> [ASSIGNMENT]
Lines with the word "lambda" are the ones wanted. Copy each of them from the entries below.
--- DATA UNDER STUDY Enclosed Below ---
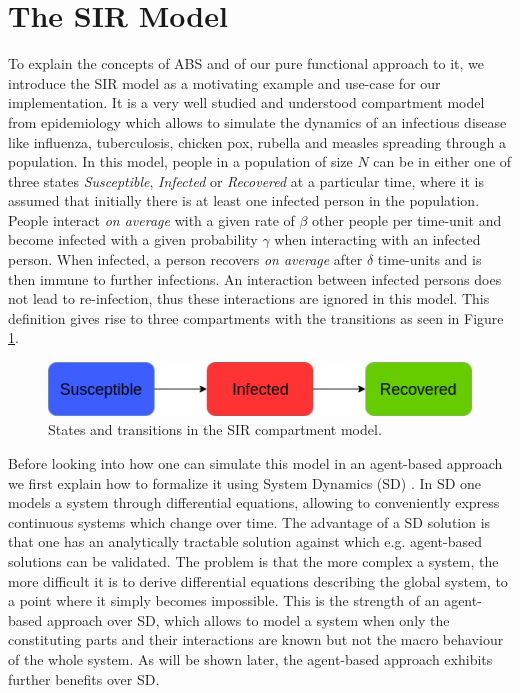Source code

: \section{The SIR Model}
\label{sec:sir_model}
To explain the concepts of ABS and of our pure functional approach to it, we introduce the SIR model as a motivating example and use-case for our implementation. It is a very well studied and understood compartment model from epidemiology \cite{kermack_contribution_1927} which allows to simulate the dynamics of an infectious disease like influenza, tuberculosis, chicken pox, rubella and measles spreading through a population. In this model, people in a population of size $N$ can be in either one of three states \textit{Susceptible}, \textit{Infected} or \textit{Recovered} at a particular time, where it is assumed that initially there is at least one infected person in the population. People interact \textit{on average} with a given rate of $\beta$ other people per time-unit and become infected with a given probability $\gamma$ when interacting with an infected person. When infected, a person recovers \textit{on average} after $\delta$ time-units and is then immune to further infections. An interaction between infected persons does not lead to re-infection, thus these interactions are ignored in this model. This definition gives rise to three compartments with the transitions as seen in Figure \ref{fig:sir_transitions}.

\begin{figure}
	\centering
	\includegraphics[width=.4\textwidth, angle=0]{./fig/diagrams/SIR_transitions.png}
	\caption{States and transitions in the SIR compartment model.}
	\label{fig:sir_transitions}
\end{figure}

Before looking into how one can simulate this model in an agent-based approach we first explain how to formalize it using System Dynamics (SD) \cite{porter_industrial_1962}. In SD one models a system through differential equations, allowing to conveniently express continuous systems which change over time. The advantage of a SD solution is that one has an analytically tractable solution against which e.g. agent-based solutions can be validated. The problem is that the more complex a system, the more difficult it is to derive differential equations describing the global system, to a point where it simply becomes impossible. This is the strength of an agent-based approach over SD, which allows to model a system when only the constituting parts and their interactions are known but not the macro behaviour of the whole system. As will be shown later, the agent-based approach exhibits further benefits over SD.

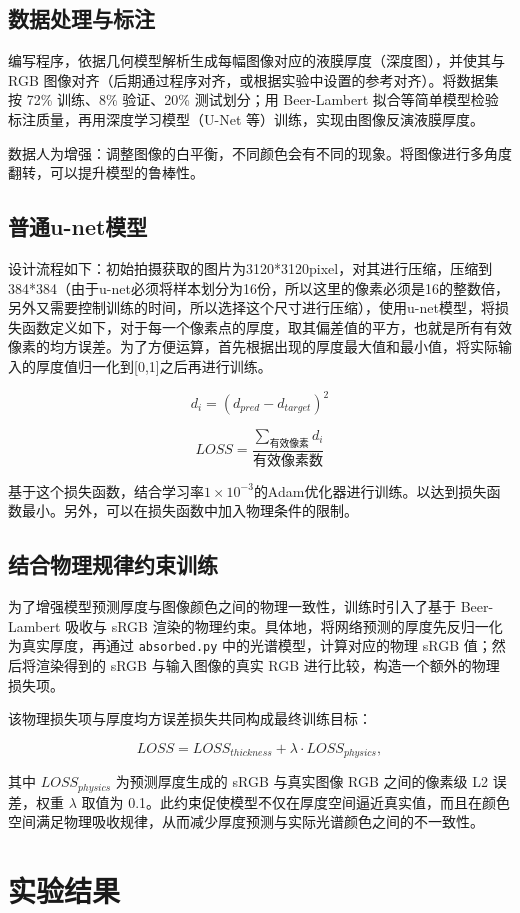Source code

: \documentclass[11pt]{article}
\begin{document}
\subsection{数据处理与标注}
编写程序，依据几何模型解析生成每幅图像对应的液膜厚度（深度图），并使其与 RGB 图像对齐（后期通过程序对齐，或根据实验中设置的参考对齐）。将数据集按 72\% 训练、8\% 验证、20\% 测试划分；用 Beer-Lambert 拟合等简单模型检验标注质量，再用深度学习模型（U-Net 等）训练，实现由图像反演液膜厚度。

数据人为增强：调整图像的白平衡，不同颜色会有不同的现象。将图像进行多角度翻转，可以提升模型的鲁棒性。
\subsection{普通u-net模型}
设计流程如下：初始拍摄获取的图片为3120*3120pixel，对其进行压缩，压缩到384*384（由于u-net必须将样本划分为16份，所以这里的像素必须是16的整数倍，另外又需要控制训练的时间，所以选择这个尺寸进行压缩），使用u-net模型，将损失函数定义如下，对于每一个像素点的厚度，取其偏差值的平方，也就是所有有效像素的均方误差。为了方便运算，首先根据出现的厚度最大值和最小值，将实际输入的厚度值归一化到[0,1]之后再进行训练。

\[d_i=(d_{pred}-d_{target})^2\]

\[LOSS = \frac{\sum_{\text{有效像素}}d_i}{\text{有效像素数}} \]

基于这个损失函数，结合学习率$1\times 10^{-3}$的Adam优化器进行训练。以达到损失函数最小。另外，可以在损失函数中加入物理条件的限制。

\subsection{结合物理规律约束训练}
为了增强模型预测厚度与图像颜色之间的物理一致性，训练时引入了基于 Beer-Lambert 吸收与 sRGB 渲染的物理约束。具体地，将网络预测的厚度先反归一化为真实厚度，再通过 \texttt{absorbed.py} 中的光谱模型，计算对应的物理 sRGB 值；然后将渲染得到的 sRGB 与输入图像的真实 RGB 进行比较，构造一个额外的物理损失项。

该物理损失项与厚度均方误差损失共同构成最终训练目标：

\[LOSS = LOSS_{thickness} + \lambda \cdot LOSS_{physics},\]

其中 $LOSS_{physics}$ 为预测厚度生成的 sRGB 与真实图像 RGB 之间的像素级 L2 误差，权重 $\lambda$ 取值为 0.1。此约束促使模型不仅在厚度空间逼近真实值，而且在颜色空间满足物理吸收规律，从而减少厚度预测与实际光谱颜色之间的不一致性。

\section{实验结果}
\end{document}
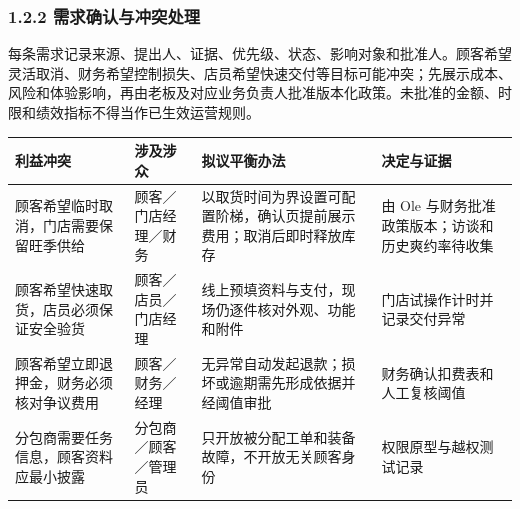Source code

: \subsubsection{1.2.2 需求确认与冲突处理}

每条需求记录来源、提出人、证据、优先级、状态、影响对象和批准人。顾客希望灵活取消、财务希望控制损失、店员希望快速交付等目标可能冲突；先展示成本、风险和体验影响，再由老板及对应业务负责人批准版本化政策。未批准的金额、时限和绩效指标不得当作已生效运营规则。

{\def\LTcaptype{none} %
\begin{longtable}[]{@{}
  >{\centering\arraybackslash}p{}
  >{\raggedright\arraybackslash}p{}
  >{\raggedright\arraybackslash}p{}
  >{\raggedright\arraybackslash}p{}@{}}
\toprule\noalign{}\rowcolor{TableHead}
\begin{minipage}[b]{\linewidth}\color{white}\bfseries\centering
\textbf{利益冲突}
\end{minipage} & \begin{minipage}[b]{\linewidth}\color{white}\bfseries\centering
\textbf{涉及涉众}
\end{minipage} & \begin{minipage}[b]{\linewidth}\color{white}\bfseries\centering
\textbf{拟议平衡办法}
\end{minipage} & \begin{minipage}[b]{\linewidth}\color{white}\bfseries\centering
\textbf{决定与证据}
\end{minipage} \\
\midrule\noalign{}
\endhead
\bottomrule\noalign{}
\endlastfoot
顾客希望临时取消，门店需要保留旺季供给 & 顾客／门店经理／财务 & 以取货时间为界设置可配置阶梯，确认页提前展示费用；取消后即时释放库存 & 由 Ole 与财务批准政策版本；访谈和历史爽约率待收集 \\
顾客希望快速取货，店员必须保证安全验货 & 顾客／店员／门店经理 & 线上预填资料与支付，现场仍逐件核对外观、功能和附件 & 门店试操作计时并记录交付异常 \\
顾客希望立即退押金，财务必须核对争议费用 & 顾客／财务／经理 & 无异常自动发起退款；损坏或逾期需先形成依据并经阈值审批 & 财务确认扣费表和人工复核阈值 \\
分包商需要任务信息，顾客资料应最小披露 & 分包商／顾客／管理员 & 只开放被分配工单和装备故障，不开放无关顾客身份 & 权限原型与越权测试记录 \\
\end{longtable}
}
--- End of Enclosed DATA UNDER STUDY ---
> [SOLUTION FOR THIS PROBLEM]
\[LOSS = LOSS_{thickness} + \lambda \cdot LOSS_{physics},\]
其中 $LOSS_{physics}$ 为预测厚度生成的 sRGB 与真实图像 RGB 之间的像素级 L2 误差，权重 $\lambda$ 取值为 0.1。此约束促使模型不仅在厚度空间逼近真实值，而且在颜色空间满足物理吸收规律，从而减少厚度预测与实际光谱颜色之间的不一致性。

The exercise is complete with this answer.